Even the game’s positive reviews, such as those from Polygon and Ars Technica, hint at the bitter-pill nature of such an unrelentingly difficult experience, while the outright negative ones hammer away at the game’s perceived pretension or sterility. After completing the game, I still wasn’t sure which side I came down on in the “is it worth it” debate. Perhaps the sheer mental workout the game offers (best illustrated by the notebook page below) is worth the dozens of hours, many of them spent in frustration and failure, it requires. If the best argument for such an unforgivingly stringent mental workout is the “jogging argument” (i.e. if nothing else, it feels good when you finally get to stop), the experience seems best suited for masochists, and would probably best be replaced with an actual physical workout.
In the weeks after finishing the game, however, something interesting started happening: while I was still internally debating the game’s merit, I found myself in scenes that felt uncannily Witness-esque. Some of this may have been the real-world hangover that follows any extended foray into a game—an urge to shoot down security cameras after too much Goldeneye or Portal, say, or any attempt to view the world normally after too much Grand Theft Auto. I came across a building in Berlin that looked like it contained at least a few Witness-style puzzles, and felt compelled to first approach, then circle it to take in the full perspective, tracing in my mind where an illuminated dot could start and end.
It wasn’t just the game’s puzzles that had crept into my real-world vision, however: it was also its broader aesthetics, particularly those involving the interplay of manmade objects and the natural world. Several months after finishing the game, I took a trip to Japan, where I continued to encounter scenes that felt pulled directly from the game.
The Monastery, The Witness.
Monastery, Miyajima Island, Japan.
Bamboo Forest, The Witness.
Bamboo Grove, Kyoto.
While riding the ten-story escalator in Kyoto Station, I watched a real-life light projector, barely noticeable at ground level, loom larger and larger as I approached, then grow smaller and smaller as I continued to ascend.

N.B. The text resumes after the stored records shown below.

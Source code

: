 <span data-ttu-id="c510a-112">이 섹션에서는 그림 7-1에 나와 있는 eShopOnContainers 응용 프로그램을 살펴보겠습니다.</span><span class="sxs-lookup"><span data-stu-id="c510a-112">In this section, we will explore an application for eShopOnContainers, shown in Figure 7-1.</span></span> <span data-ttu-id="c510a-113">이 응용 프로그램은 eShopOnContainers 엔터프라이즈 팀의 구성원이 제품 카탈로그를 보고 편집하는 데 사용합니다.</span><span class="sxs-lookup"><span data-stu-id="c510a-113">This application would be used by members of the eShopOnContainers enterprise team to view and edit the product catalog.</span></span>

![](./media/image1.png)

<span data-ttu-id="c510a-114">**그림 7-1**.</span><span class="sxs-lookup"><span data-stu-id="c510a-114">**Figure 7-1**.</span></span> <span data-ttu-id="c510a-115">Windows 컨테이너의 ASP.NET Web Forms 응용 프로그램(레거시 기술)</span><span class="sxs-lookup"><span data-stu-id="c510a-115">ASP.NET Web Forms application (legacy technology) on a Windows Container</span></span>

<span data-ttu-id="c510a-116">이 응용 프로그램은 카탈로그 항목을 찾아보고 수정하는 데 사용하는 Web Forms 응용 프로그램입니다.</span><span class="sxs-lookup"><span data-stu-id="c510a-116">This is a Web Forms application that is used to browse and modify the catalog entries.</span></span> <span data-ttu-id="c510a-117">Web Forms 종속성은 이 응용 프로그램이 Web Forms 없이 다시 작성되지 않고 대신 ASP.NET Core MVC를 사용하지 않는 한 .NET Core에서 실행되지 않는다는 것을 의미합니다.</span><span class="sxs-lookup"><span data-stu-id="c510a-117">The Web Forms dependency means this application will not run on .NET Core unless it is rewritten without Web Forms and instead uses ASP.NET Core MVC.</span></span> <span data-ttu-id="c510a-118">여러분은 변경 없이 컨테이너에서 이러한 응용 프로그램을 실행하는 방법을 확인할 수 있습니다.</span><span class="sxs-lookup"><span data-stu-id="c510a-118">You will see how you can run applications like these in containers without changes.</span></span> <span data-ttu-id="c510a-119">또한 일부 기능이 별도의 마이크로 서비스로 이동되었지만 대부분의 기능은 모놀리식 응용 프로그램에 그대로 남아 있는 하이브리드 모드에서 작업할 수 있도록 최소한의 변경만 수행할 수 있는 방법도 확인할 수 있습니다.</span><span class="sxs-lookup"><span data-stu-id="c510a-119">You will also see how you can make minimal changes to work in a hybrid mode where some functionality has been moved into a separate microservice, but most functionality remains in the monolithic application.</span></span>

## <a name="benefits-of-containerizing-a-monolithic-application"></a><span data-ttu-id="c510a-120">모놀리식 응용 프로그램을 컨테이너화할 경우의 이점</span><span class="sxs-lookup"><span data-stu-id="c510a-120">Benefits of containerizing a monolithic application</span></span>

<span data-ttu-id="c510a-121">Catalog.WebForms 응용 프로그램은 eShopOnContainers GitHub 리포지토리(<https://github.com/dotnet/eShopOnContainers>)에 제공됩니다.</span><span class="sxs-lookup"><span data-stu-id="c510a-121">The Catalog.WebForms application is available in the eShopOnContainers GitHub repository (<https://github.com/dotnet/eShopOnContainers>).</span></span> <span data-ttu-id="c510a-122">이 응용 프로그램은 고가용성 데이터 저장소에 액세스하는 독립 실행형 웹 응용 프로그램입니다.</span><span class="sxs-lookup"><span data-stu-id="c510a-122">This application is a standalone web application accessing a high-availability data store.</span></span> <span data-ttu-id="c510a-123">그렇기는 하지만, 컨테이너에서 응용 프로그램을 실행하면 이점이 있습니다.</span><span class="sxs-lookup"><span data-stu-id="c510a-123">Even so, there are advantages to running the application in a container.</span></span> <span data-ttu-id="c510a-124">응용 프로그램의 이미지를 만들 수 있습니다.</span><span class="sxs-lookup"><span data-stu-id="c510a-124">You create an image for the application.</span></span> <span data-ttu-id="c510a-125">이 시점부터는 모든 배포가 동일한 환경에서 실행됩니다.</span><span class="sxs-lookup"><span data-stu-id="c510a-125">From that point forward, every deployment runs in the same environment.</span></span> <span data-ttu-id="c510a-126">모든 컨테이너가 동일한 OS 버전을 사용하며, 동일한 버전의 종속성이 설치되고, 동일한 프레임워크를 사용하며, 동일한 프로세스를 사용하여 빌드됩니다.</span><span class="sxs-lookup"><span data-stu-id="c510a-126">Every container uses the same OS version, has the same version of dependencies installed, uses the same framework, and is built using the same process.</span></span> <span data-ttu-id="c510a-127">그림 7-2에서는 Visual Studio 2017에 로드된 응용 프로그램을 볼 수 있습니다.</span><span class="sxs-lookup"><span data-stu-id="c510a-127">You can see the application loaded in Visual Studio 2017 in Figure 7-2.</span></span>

Perhaps the game’s strange tenacity in the real world comes from a sort of retinal burn: The Witness requires not just observation, but repeated, intense, and prolonged observation of tableaus that themselves contain little-to-no movement. It requires circling, approaching, and moving away from objects to find the best perspective, meaning it exercises the same parts of the brain in the digital realm as taking photographs does in the real world. Many games have stuck with me well after I’ve stopped playing them, but none have insinuated themselves as deeply into my perception of the real world. For a game that often felt like Purgatory or worse, its tendency to reappear in real-world settings gives it an unexpectedly charming afterlife.